**Task details**
Report every line of the records below that includes the string "timeout".
····················
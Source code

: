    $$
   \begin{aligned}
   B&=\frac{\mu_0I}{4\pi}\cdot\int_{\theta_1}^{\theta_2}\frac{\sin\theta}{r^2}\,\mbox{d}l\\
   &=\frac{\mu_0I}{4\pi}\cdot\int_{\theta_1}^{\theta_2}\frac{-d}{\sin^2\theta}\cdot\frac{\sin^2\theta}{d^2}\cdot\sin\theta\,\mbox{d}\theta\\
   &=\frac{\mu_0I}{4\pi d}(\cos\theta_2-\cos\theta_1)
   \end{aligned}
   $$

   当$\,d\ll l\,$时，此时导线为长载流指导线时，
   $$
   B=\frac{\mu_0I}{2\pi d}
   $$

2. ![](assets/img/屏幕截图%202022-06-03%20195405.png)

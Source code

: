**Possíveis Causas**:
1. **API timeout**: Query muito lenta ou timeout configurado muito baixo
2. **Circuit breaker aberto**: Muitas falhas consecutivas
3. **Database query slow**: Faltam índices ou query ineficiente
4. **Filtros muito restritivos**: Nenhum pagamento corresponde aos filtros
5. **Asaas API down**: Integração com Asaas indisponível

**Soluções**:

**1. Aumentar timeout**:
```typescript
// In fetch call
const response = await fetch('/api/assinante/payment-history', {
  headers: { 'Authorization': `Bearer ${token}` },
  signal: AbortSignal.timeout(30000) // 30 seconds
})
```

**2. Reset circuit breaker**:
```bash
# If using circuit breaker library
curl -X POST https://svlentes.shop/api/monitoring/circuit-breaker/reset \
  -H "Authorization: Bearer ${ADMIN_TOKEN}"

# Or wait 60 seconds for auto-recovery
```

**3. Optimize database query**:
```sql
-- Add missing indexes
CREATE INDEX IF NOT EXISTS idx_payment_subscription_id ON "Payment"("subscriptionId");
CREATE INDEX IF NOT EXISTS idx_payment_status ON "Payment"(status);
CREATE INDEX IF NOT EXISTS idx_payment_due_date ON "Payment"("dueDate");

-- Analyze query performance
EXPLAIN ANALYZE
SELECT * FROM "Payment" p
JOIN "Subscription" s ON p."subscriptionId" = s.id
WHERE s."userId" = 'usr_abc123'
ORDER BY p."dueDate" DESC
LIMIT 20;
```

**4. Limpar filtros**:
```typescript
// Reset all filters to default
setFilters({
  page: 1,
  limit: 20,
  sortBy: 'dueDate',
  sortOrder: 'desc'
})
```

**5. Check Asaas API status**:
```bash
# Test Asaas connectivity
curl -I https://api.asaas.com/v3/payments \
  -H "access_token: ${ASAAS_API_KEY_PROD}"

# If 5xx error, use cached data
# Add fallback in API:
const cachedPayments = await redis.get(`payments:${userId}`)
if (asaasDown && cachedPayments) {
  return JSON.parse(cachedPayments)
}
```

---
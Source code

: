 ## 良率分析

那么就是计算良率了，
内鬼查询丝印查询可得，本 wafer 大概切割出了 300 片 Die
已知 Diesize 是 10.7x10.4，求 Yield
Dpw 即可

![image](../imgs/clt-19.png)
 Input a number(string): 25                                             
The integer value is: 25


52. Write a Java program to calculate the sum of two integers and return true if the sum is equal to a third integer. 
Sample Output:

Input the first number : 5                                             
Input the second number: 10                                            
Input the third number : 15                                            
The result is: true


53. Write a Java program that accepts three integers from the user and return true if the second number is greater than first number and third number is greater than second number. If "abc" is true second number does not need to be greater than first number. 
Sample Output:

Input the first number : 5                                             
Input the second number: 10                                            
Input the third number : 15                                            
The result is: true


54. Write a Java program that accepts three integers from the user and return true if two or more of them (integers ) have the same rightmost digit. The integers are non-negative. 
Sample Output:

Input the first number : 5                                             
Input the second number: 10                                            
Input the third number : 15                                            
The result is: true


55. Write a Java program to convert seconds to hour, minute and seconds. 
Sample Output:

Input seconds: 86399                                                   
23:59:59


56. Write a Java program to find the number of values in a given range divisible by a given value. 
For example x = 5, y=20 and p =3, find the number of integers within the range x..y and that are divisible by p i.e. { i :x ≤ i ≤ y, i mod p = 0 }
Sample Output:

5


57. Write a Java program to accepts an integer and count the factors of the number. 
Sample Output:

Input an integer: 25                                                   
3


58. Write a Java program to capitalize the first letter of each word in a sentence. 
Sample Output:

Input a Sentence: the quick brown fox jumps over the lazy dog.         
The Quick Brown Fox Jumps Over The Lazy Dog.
····················
**Output for this task**
1. **API timeout**: Query muito lenta ou timeout configurado muito baixo
**1. Aumentar timeout**:
  signal: AbortSignal.timeout(30000) // 30 seconds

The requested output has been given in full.